Джинни прерывисто рассмеялась.

Барни, сидевший на месте водителя, обернулся:

— Насчет вопроса, возникшего у нас на этом совещании. Хотя вы высказали его только сейчас. У лютеран нет обычной молитвы святым. Но это не значит, что они отрицают их вмешательство в людские дела. Иногда такое вмешательство имеет место. Возможно, католический священник или неохасидский раввин лучше знают, как просить святых о помощи. Но не могу не заметить, что я решил привлечь Джима Карлслунда к сотрудничеству потому, что знаю его долгие годы. Говорить о пасторе как о… э-э…

Все натянуто рассмеялись, потому что как раз в эту минуту из дверей церкви появился пастор с охапкой церковной утвари.

Мы снова взвились в воздух, продолжая свой путь к университету Трисмегиста. Памятные мне здания, рощицы, лужайки были залиты золотом солнечного света. Сейчас, в перерыве между весенним и летним учебными семестрами, народу здесь было мало. Над студенческим городком висела тишина, ее подчеркивал далекий шум города. Казалось, века прошли с того времени, когда здесь учились мы с Джинни. Это было когда-то давно, в другом цикле развития мироздания.

Я искоса взглянул на Джинни, но выражение ее лица осталось непроницаемым.

Послышался шум крыльев. Следом за нами летел ворон. Предзнаменование? Что он предвещает? Мы приземлились, ворон сделал вираж и, хлопая крыльями, исчез вдали.

Мы вошли в здание факультета физических наук. Коридоры и лестницы, заполненные эхом, тонули во мраке. Сейчас здесь никого не было, и поэтому мы выбрали именно это место. Вторая причина заключалась в том, что у Грисволда были ключи от всех лабораторий и кладовых.

Карлслунд предпочел бы часовню, но было слишком много шансов, что там нас заметят. Кроме того, Джинни и Барни, посоветовавшись, решили, что религиозная сторона нашего предприятия является второстепенной.

Нам нужен был кто-нибудь, чья молитва была бы искренней и бескорыстной одновременно. В противном случае ни один святой, вероятно, не пожелает на нее отозваться. Впрочем, по сравнению с числом молитв, ежедневно возносящихся к Небу, святые редко отвечают на просьбы. Всевышний ожидает, что мы сами справимся со своими проблемами. Мы полагались на то, что нам зачтется наше знание того, как проникнуть в царство Врага (по крайней мере, мы надеялись, что мы это знаем), и наша непреклонная решимость использовать это знание на деле. Слишком уж сильно в этом деле были затронуты и интересы Неба, чтобы оно могло проигнорировать нашу просьбу. Мы надеялись…

Все качалось и плыло.
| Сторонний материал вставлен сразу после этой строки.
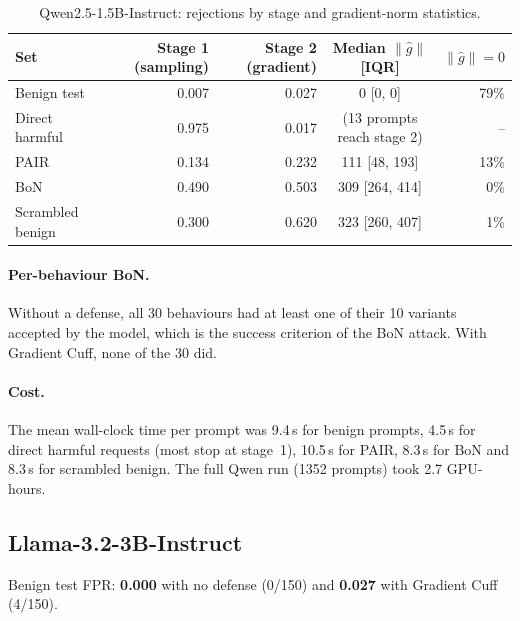 \documentclass[11pt,a4paper]{article}
\newcommand{\gnorm}{\lVert\hat{g}\rVert}
\begin{document}
\begin{table}[h]
\centering
\caption{Qwen2.5-1.5B-Instruct: rejections by stage and gradient-norm statistics.}
\label{tab:qwen-stage}
\small
\begin{tabular}{lrrcr}
\toprule
Set & Stage 1 (sampling) & Stage 2 (gradient) & Median $\gnorm$ [IQR] & $\gnorm = 0$ \\
\midrule
Benign test      & 0.007 & 0.027 & 0 [0, 0] & 79\% \\
Direct harmful   & 0.975 & 0.017 & (13 prompts reach stage 2) & -- \\
PAIR             & 0.134 & 0.232 & 111 [48, 193] & 13\% \\
BoN              & 0.490 & 0.503 & 309 [264, 414] & 0\% \\
Scrambled benign & 0.300 & 0.620 & 323 [260, 407] & 1\% \\
\bottomrule
\end{tabular}
\end{table}

\paragraph{Per-behaviour BoN.} Without a defense, all 30 behaviours had at least one of their 10 variants accepted by the model, which is the success criterion of the BoN attack. With Gradient Cuff, none of the 30 did.

\paragraph{Cost.} The mean wall-clock time per prompt was 9.4\,s for benign prompts, 4.5\,s for direct harmful requests (most stop at stage~1), 10.5\,s for PAIR, 8.3\,s for BoN and 8.3\,s for scrambled benign. The full Qwen run (1352 prompts) took 2.7 GPU-hours.

\subsection{Llama-3.2-3B-Instruct}

Benign test FPR: \textbf{0.000} with no defense (0/150) and \textbf{0.027} with Gradient Cuff (4/150).
\end{document}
Борясь с головокружением, я подумал, что, если сейчас нас постигнет неудача, нам, наверное, запретят вторую попытку…

Для молитвы мы выбрали философскую лабораторию Беркли. Она размещалась в недавно построенном флигеле, примыкавшем к древнему убогому зданию, где до инцидента с саламандрой находился отдел Грисволда. Лаборатория была большой и великолепно оборудованной. Здесь выпускники и старшекурсники физического факультета учились, как использовать сверхъестественные и паранормальные силы при проведении естественно-научных исследований. Так что тут имелось все, что могло нам понадобиться.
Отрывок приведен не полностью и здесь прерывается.